“My compositions are born out of inspiration.” – John Ezomo

Choral Hub

We had a chat with composer and music director Dr John Ezomo and in this little conversation, he gives us an insight into who he is, why his compositions are unique and what he hopes to achieve in the long run.

Tell us a bit about yourself (Who Is John Ezomo?)
My name is John Ezomo Osasere. I’m from Benin City, Edo State. I was born on the 16th of July, 1992. My hobbies include music, swimming, cooking, eating, watching comedies and travelling. I love to work and I’m a realist.

How did you get into music and at what point did you decide to become a composer.

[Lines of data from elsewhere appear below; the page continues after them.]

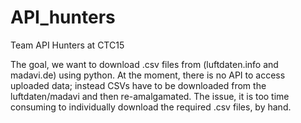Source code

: # API_hunters
Team API Hunters at CTC15

The goal, we want to download .csv files from (luftdaten.info and madavi.de) using python. At the moment, there is no API to access uploaded data; instead CSVs have to be downloaded from the luftdaten/madavi and then re-amalgamated. The issue, it is too time consuming to individually download the required .csv files, by hand. 


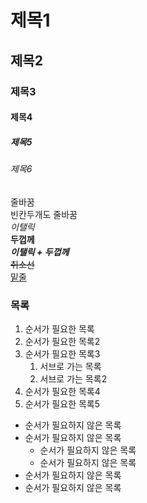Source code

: # 제목1
## 제목2
### 제목3
#### 제목4
##### 제목5
###### 제목6

줄바꿈<br>
빈칸두개도 줄바꿈  
_이탤릭_  
**두껍께**  
**_이탤릭 + 두껍께_**  
~~취소선~~  
<u>밑줄</u>

### 목록
1. 순서가 필요한 목록
1. 순서가 필요한 목록2
1. 순서가 필요한 목록3
    1. 서브로 가는 목록
    1. 서브로 가는 목록2
1. 순서가 필요한 목록4
1. 순서가 필요한 목록5

- 순서가 필요하지 않은 목록
- 순서가 필요하지 않은 목록
    - 순서가 필요하지 않은 목록
    - 순서가 필요하지 않은 목록
- 순서가 필요하지 않은 목록
- 순서가 필요하지 않은 목록

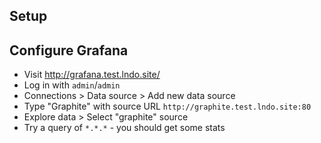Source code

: ## Setup

## Configure Grafana

- Visit http://grafana.test.lndo.site/
- Log in with `admin`/`admin`
- Connections > Data source > Add new data source
- Type "Graphite" with source URL `http://graphite.test.lndo.site:80`
- Explore data > Select "graphite" source
- Try a query of `*.*.*` - you should get some stats
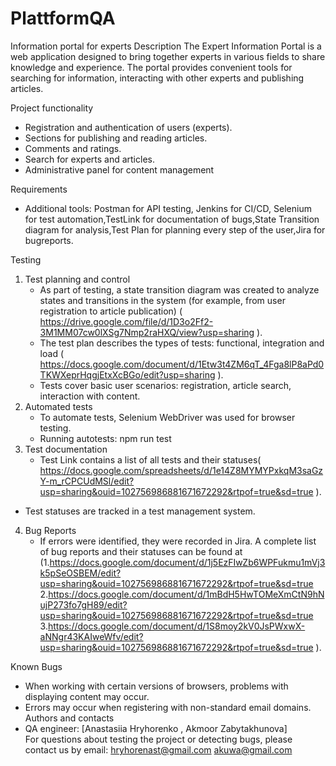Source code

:# PlattformQA
Information portal for experts
Description
The Expert Information Portal is a web application designed to bring together experts in various fields to share knowledge and experience. The portal provides convenient tools for searching for information, interacting with other experts and publishing articles.

Project functionality
- Registration and authentication of users (experts).
- Sections for publishing and reading articles.
- Comments and ratings.
- Search for experts and articles.
- Administrative panel for content management

Requirements

- Additional tools: Postman for API testing, Jenkins for CI/CD, Selenium for test automation,TestLink for documentation of bugs,State Transition diagram for analysis,Test Plan for planning every step of the user,Jira for bugreports.

Testing

1. Test planning and control
   - As part of testing, a state transition diagram was created to analyze states and transitions in the system (for example, from user registration to article publication) (
https://drive.google.com/file/d/1D3o2Ff2-3M1MM07cw0lXSg7Nmp2raHXQ/view?usp=sharing
).
   - The test plan describes the types of tests: functional, integration and load
(
https://docs.google.com/document/d/1Etw3t4ZM6qT_4Fga8lP8aPd0TKWXeprHqgjEtxXcBGo/edit?usp=sharing
).
   - Tests cover basic user scenarios: registration, article search, interaction with content.
2. Automated tests
   - To automate tests, Selenium WebDriver was used for browser testing.
   - Running autotests:
npm run test
3. Test documentation
   - Test Link contains a list of all tests and their statuses(
https://docs.google.com/spreadsheets/d/1e14Z8MYMYPxkqM3saGzY-m_rCPCUdMSl/edit?usp=sharing&ouid=102756986881671672292&rtpof=true&sd=true
). 
- Test statuses are tracked in a test management system.
4. Bug Reports
   - If errors were identified, they were recorded in Jira. A complete list of bug reports and their statuses can be found at (1.https://docs.google.com/document/d/1j5EzFIwZb6WPFukmu1mVj3k5pSeOSBEM/edit?usp=sharing&ouid=102756986881671672292&rtpof=true&sd=true
2.https://docs.google.com/document/d/1mBdH5HwTOMeXmCtN9hNujP273fo7gH89/edit?usp=sharing&ouid=102756986881671672292&rtpof=true&sd=true
3.https://docs.google.com/document/d/1S8moy2kV0JsPWxwX-aNNgr43KAIweWfv/edit?usp=sharing&ouid=102756986881671672292&rtpof=true&sd=true
). 

Known Bugs
- When working with certain versions of browsers, problems with displaying content may occur.
- Errors may occur when registering with non-standard email domains.
Authors and contacts
- QA engineer: [Anastasiia Hryhorenko , Akmoor Zabytakhunova]  
  For questions about testing the project or detecting bugs, please contact us by email: hryhorenast@gmail.com
akuwa@gmail.com 



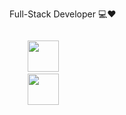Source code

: Full-Stack Developer 💻❤️


<div>
  <code>
    <img height="50" width="50" src="https://cpng.pikpng.com/pngl/s/204-2047555_datei-java-logo-svg-java-logo-svg-clipart.png">
    <img height="50" width="50" src="https://img2.gratispng.com/20180810/fvl/kisspng-javascript-comment-html-logo-international-confere-amp-quot-need-page-amp-quot-5b6d61dfbbdf29.2420070415338951357695.jpg">
  </code>
</div>
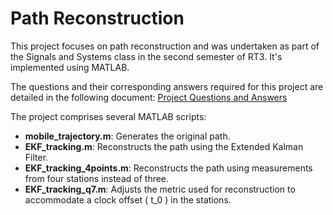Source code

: # Path Reconstruction

This project focuses on path reconstruction and was undertaken as part of the Signals and Systems class in the second semester of RT3. It's implemented using MATLAB.

The questions and their corresponding answers required for this project are detailed in the following document: [Project Questions and Answers](https://docs.google.com/document/d/1WdYQ80hJ3NSnHRhVYLsBKBDqU2Zg9DnZ7z0518nPxSA/edit?usp=sharing)

The project comprises several MATLAB scripts:
- **mobile_trajectory.m**: Generates the original path.
- **EKF_tracking.m**: Reconstructs the path using the Extended Kalman Filter.
- **EKF_tracking_4points.m**: Reconstructs the path using measurements from four stations instead of three.
- **EKF_tracking_q7.m**: Adjusts the metric used for reconstruction to accommodate a clock offset \( t_0 \) in the stations.

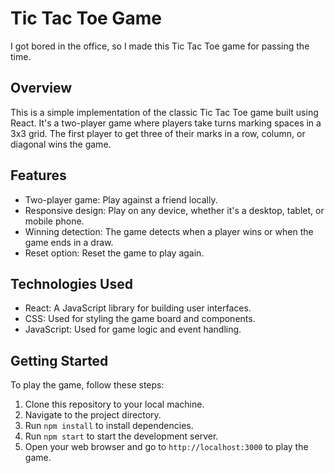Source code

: # Tic Tac Toe Game

I got bored in the office, so I made this Tic Tac Toe game for passing the time.

## Overview

This is a simple implementation of the classic Tic Tac Toe game built using React. It's a two-player game where players take turns marking spaces in a 3x3 grid. The first player to get three of their marks in a row, column, or diagonal wins the game.

## Features

- Two-player game: Play against a friend locally.
- Responsive design: Play on any device, whether it's a desktop, tablet, or mobile phone.
- Winning detection: The game detects when a player wins or when the game ends in a draw.
- Reset option: Reset the game to play again.

## Technologies Used

- React: A JavaScript library for building user interfaces.
- CSS: Used for styling the game board and components.
- JavaScript: Used for game logic and event handling.

## Getting Started

To play the game, follow these steps:

1. Clone this repository to your local machine.
2. Navigate to the project directory.
3. Run `npm install` to install dependencies.
4. Run `npm start` to start the development server.
5. Open your web browser and go to `http://localhost:3000` to play the game.


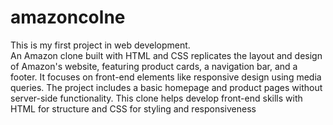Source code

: # amazoncolne
This is my first project in web development.
<br>
An Amazon clone built with HTML and CSS replicates the layout and design of Amazon's website, featuring product cards, a navigation bar, and a footer. It focuses on front-end elements like responsive design using media queries. The project includes a basic homepage and product pages without server-side functionality. This clone helps develop front-end skills with HTML for structure and CSS for styling and responsiveness
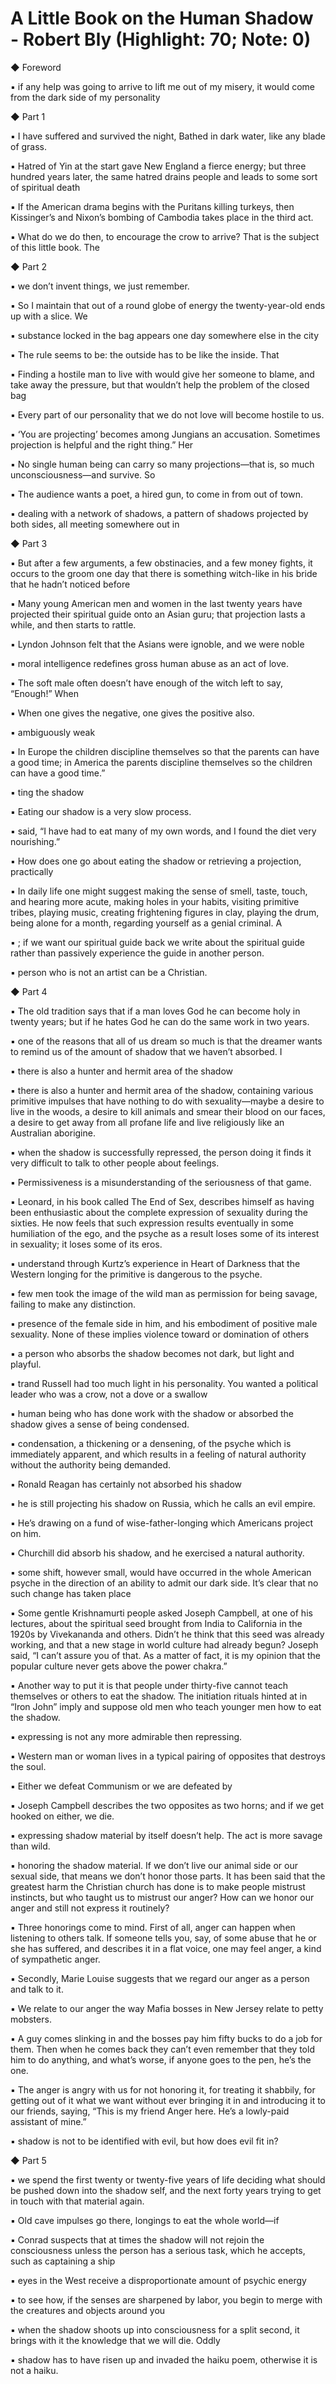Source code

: # A Little Book on the Human Shadow - Robert Bly (Highlight: 70; Note: 0)

◆ Foreword

▪ if any help was going to arrive to lift me out of my misery, it would come from the dark side of my personality

◆ Part 1

▪ I have suffered and survived the night,
Bathed in dark water, like any blade of grass.

▪ Hatred of Yin at the start gave New England a fierce energy; but three hundred years later, the same hatred drains people and leads to some sort of spiritual death

▪ If the American drama begins with the Puritans killing turkeys, then Kissinger’s and Nixon’s bombing of Cambodia takes place in the third act.

▪ What do we do then, to encourage the crow to arrive? That is the subject of this little book. The

◆ Part 2

▪ we don’t invent things, we just remember.

▪ So I maintain that out of a round globe of energy the twenty-year-old ends up with a slice. We

▪ substance locked in the bag appears one day somewhere else in the city

▪ The rule seems to be: the outside has to be like the inside. That

▪ Finding a hostile man to live with would give her someone to blame, and take away the pressure, but that wouldn’t help the problem of the closed bag

▪ Every part of our personality that we do not love will become hostile to us.

▪ ‘You are projecting’ becomes among Jungians an accusation. Sometimes projection is helpful and the right thing.” Her

▪ No single human being can carry so many projections—that is, so much unconsciousness—and survive. So

▪ The audience wants a poet, a hired gun, to come in from out of town.

▪ dealing with a network of shadows, a pattern of shadows projected by both sides, all meeting somewhere out in

◆ Part 3

▪ But after a few arguments, a few obstinacies, and a few money fights, it occurs to the groom one day that there is something witch-like in his bride that he hadn’t noticed before

▪ Many young American men and women in the last twenty years have projected their spiritual guide onto an Asian guru; that projection lasts a while, and then starts to rattle.

▪ Lyndon Johnson felt that the Asians were ignoble, and we were noble

▪ moral intelligence redefines gross human abuse as an act of love.

▪ The soft male often doesn’t have enough of the witch left to say, “Enough!” When

▪ When one gives the negative, one gives the positive also.

▪ ambiguously weak

▪ In Europe the children discipline themselves so that the parents can have a good time; in America the parents discipline themselves so the children can have a good time.”

▪ ting the shadow

▪ Eating our shadow is a very slow process.

▪ said, “I have had to eat many of my own words, and I found the diet very nourishing.”

▪ How does one go about eating the shadow or retrieving a projection, practically

▪ In daily life one might suggest making the sense of smell, taste, touch, and hearing more acute, making holes in your habits, visiting primitive tribes, playing music, creating frightening figures in clay, playing the drum, being alone for a month, regarding yourself as a genial criminal. A

▪ ; if we want our spiritual guide back we write about the spiritual guide rather than passively experience the guide in another person.

▪ person who is not an artist can be a Christian.

◆ Part 4

▪ The old tradition says that if a man loves God he can become holy in twenty years; but if he hates God he can do the same work in two years.

▪ one of the reasons that all of us dream so much is that the dreamer wants to remind us of the amount of shadow that we haven’t absorbed. I

▪ there is also a hunter and hermit area of the shadow

▪ there is also a hunter and hermit area of the shadow, containing various primitive impulses that have nothing to do with sexuality—maybe a desire to live in the woods, a desire to kill animals and smear their blood on our faces, a desire to get away from all profane life and live religiously like an Australian aborigine.

▪ when the shadow is successfully repressed, the person doing it finds it very difficult to talk to other people about feelings.

▪ Permissiveness is a misunderstanding of the seriousness of that game.

▪ Leonard, in his book called The End of Sex, describes himself as having been enthusiastic about the complete expression of sexuality during the sixties. He now feels that such expression results eventually in some humiliation of the ego, and the psyche as a result loses some of its interest in sexuality; it loses some of its eros.

▪ understand through Kurtz’s experience in Heart of Darkness that the Western longing for the primitive is dangerous to the psyche.

▪ few men took the image of the wild man as permission for being savage, failing to make any distinction.

▪ presence of the female side in him, and his embodiment of positive male sexuality. None of these implies violence toward or domination of others

▪ a person who absorbs the shadow becomes not dark, but light and playful.

▪ trand Russell had too much light in his personality. You wanted a political leader who was a crow, not a dove or a swallow

▪ human being who has done work with the shadow or absorbed the shadow gives a sense of being condensed.

▪ condensation, a thickening or a densening, of the psyche which is immediately apparent, and which results in a feeling of natural authority without the authority being demanded.

▪ Ronald Reagan has certainly not absorbed his shadow

▪ he is still projecting his shadow on Russia, which he calls an evil empire.

▪ He’s drawing on a fund of wise-father-longing which Americans project on him.

▪ Churchill did absorb his shadow, and he exercised a natural authority.

▪ some shift, however small, would have occurred in the whole American psyche in the direction of an ability to admit our dark side. It’s clear that no such change has taken place

▪ Some gentle Krishnamurti people asked Joseph Campbell, at one of his lectures, about the spiritual seed brought from India to California in the 1920s by Vivekananda and others. Didn’t he think that this seed was already working, and that a new stage in world culture had already begun? Joseph said, “I can’t assure you of that. As a matter of fact, it is my opinion that the popular culture never gets above the power chakra.”

▪ Another way to put it is that people under thirty-five cannot teach themselves or others to eat the shadow. The initiation rituals hinted at in “Iron John” imply and suppose old men who teach younger men how to eat the shadow.

▪ expressing is not any more admirable then repressing.

▪ Western man or woman lives in a typical pairing of opposites that destroys the soul.

▪ Either we defeat Communism or we are defeated by

▪ Joseph Campbell describes the two opposites as two horns; and if we get hooked on either, we die.

▪ expressing shadow material by itself doesn’t help. The act is more savage than wild.

▪ honoring the shadow material. If we don’t live our animal side or our sexual side, that means we don’t honor those parts. It has been said that the greatest harm the Christian church has done is to make people mistrust instincts, but who taught us to mistrust our anger? How can we honor our anger and still not express it routinely?

▪ Three honorings come to mind. First of all, anger can happen when listening to others talk. If someone tells you, say, of some abuse that he or she has suffered, and describes it in a flat voice, one may feel anger, a kind of sympathetic anger.

▪ Secondly, Marie Louise suggests that we regard our anger as a person and talk to it.

▪ We relate to our anger the way Mafia bosses in New Jersey relate to petty mobsters.

▪ A guy comes slinking in and the bosses pay him fifty bucks to do a job for them. Then when he comes back they can’t even remember that they told him to do anything, and what’s worse, if anyone goes to the pen, he’s the one.

▪ The anger is angry with us for not honoring it, for treating it shabbily, for getting out of it what we want without ever bringing it in and introducing it to our friends, saying, “This is my friend Anger here. He’s a lowly-paid assistant of mine.”

▪ shadow is not to be identified with evil, but how does evil fit in?

◆ Part 5

▪ we spend the first twenty or twenty-five years of life deciding what should be pushed down into the shadow self, and the next forty years trying to get in touch with that material again.

▪ Old cave impulses go there, longings to eat the whole world—if

▪ Conrad suspects that at times the shadow will not rejoin the consciousness unless the person has a serious task, which he accepts, such as captaining a ship

▪ eyes in the West receive a disproportionate amount of psychic energy

▪ to see how, if the senses are sharpened by labor, you begin to merge with the creatures and objects around you

▪ when the shadow shoots up into consciousness for a split second, it brings with it the knowledge that we will die. Oddly

▪ shadow has to have risen up and invaded the haiku poem, otherwise it is not a haiku.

Growing up, I always loved music and so one day after Sunday mass, my Mum asked me to join a group in the church and naturally, I chose the choir. I was 10 years old at the time I joined my Parish Choir at St Theresa Catholic Church Ifako Agege. In the same year, I joined my secondary school choir at Maryland Comprehensive Secondary School, Maryland Lagos. We had a very vibrant school choir and coordinator – Mr Michael Kpenou. My experiences in that choir formed the basis of my knowledge in music. I also did theory of music in secondary school up until SS1 and I had always been fascinated by the works of great composers that I came across; both foreign like G. F Handel and indigenous like Vincent Ihaza. We eventually got taught about the principles of simple harmony in class and we were given an assignment. That was the beginning for me because even after that  class, I went ahead to harmonize different already existing melodies and eventually, self composed melodies. And as God will have it, my stay at Saint Albert Choir, UNIBEN exposed me to the mentorship of great choristers and composers for which I would ever be grateful.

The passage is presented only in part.